*** Block opens ***

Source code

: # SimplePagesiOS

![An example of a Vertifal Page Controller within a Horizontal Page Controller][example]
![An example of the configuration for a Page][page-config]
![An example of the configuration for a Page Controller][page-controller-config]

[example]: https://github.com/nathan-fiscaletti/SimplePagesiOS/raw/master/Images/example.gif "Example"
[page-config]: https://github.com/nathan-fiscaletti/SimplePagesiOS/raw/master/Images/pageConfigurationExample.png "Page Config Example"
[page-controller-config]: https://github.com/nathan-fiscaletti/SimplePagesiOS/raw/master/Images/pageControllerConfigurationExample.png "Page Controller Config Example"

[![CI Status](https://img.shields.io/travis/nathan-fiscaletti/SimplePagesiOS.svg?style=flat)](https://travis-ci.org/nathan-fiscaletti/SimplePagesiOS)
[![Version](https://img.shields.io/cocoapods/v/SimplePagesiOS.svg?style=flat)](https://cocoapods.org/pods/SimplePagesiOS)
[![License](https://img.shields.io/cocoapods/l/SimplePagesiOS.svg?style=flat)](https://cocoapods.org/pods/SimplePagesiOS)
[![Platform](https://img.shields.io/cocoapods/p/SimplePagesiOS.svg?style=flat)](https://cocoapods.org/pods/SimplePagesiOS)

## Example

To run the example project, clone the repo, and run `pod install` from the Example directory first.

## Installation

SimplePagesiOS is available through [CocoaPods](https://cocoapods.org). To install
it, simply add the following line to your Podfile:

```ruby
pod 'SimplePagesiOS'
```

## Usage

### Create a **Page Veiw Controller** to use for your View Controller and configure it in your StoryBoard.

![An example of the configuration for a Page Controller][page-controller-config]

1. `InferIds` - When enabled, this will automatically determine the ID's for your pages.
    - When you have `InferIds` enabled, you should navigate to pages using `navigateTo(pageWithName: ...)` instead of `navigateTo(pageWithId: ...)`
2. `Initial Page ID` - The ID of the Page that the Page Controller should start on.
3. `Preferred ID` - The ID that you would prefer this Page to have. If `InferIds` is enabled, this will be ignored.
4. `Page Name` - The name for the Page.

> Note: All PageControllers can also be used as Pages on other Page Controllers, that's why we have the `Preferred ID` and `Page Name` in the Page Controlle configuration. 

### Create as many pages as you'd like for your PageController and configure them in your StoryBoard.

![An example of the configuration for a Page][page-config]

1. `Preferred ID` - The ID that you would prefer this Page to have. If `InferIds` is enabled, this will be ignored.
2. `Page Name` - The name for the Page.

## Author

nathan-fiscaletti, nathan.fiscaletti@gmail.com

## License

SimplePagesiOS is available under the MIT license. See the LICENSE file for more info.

*** Block closes ***

WHAT IS BEING ASKED: With every line kept whole, write out the records again exactly.

SOLUTION FOR THIS TASK:
Source code

: # SimplePagesiOS

![An example of a Vertifal Page Controller within a Horizontal Page Controller][example]
![An example of the configuration for a Page][page-config]
![An example of the configuration for a Page Controller][page-controller-config]

[example]: https://github.com/nathan-fiscaletti/SimplePagesiOS/raw/master/Images/example.gif "Example"
[page-config]: https://github.com/nathan-fiscaletti/SimplePagesiOS/raw/master/Images/pageConfigurationExample.png "Page Config Example"
[page-controller-config]: https://github.com/nathan-fiscaletti/SimplePagesiOS/raw/master/Images/pageControllerConfigurationExample.png "Page Controller Config Example"

[![CI Status](https://img.shields.io/travis/nathan-fiscaletti/SimplePagesiOS.svg?style=flat)](https://travis-ci.org/nathan-fiscaletti/SimplePagesiOS)
[![Version](https://img.shields.io/cocoapods/v/SimplePagesiOS.svg?style=flat)](https://cocoapods.org/pods/SimplePagesiOS)
[![License](https://img.shields.io/cocoapods/l/SimplePagesiOS.svg?style=flat)](https://cocoapods.org/pods/SimplePagesiOS)
[![Platform](https://img.shields.io/cocoapods/p/SimplePagesiOS.svg?style=flat)](https://cocoapods.org/pods/SimplePagesiOS)

## Example

To run the example project, clone the repo, and run `pod install` from the Example directory first.

## Installation

SimplePagesiOS is available through [CocoaPods](https://cocoapods.org). To install
it, simply add the following line to your Podfile:

```ruby
pod 'SimplePagesiOS'
```

## Usage

### Create a **Page Veiw Controller** to use for your View Controller and configure it in your StoryBoard.

![An example of the configuration for a Page Controller][page-controller-config]

1. `InferIds` - When enabled, this will automatically determine the ID's for your pages.
    - When you have `InferIds` enabled, you should navigate to pages using `navigateTo(pageWithName: ...)` instead of `navigateTo(pageWithId: ...)`
2. `Initial Page ID` - The ID of the Page that the Page Controller should start on.
3. `Preferred ID` - The ID that you would prefer this Page to have. If `InferIds` is enabled, this will be ignored.
4. `Page Name` - The name for the Page.

> Note: All PageControllers can also be used as Pages on other Page Controllers, that's why we have the `Preferred ID` and `Page Name` in the Page Controlle configuration. 

### Create as many pages as you'd like for your PageController and configure them in your StoryBoard.

![An example of the configuration for a Page][page-config]

1. `Preferred ID` - The ID that you would prefer this Page to have. If `InferIds` is enabled, this will be ignored.
2. `Page Name` - The name for the Page.

## Author

nathan-fiscaletti, nathan.fiscaletti@gmail.com

## License

SimplePagesiOS is available under the MIT license. See the LICENSE file for more info.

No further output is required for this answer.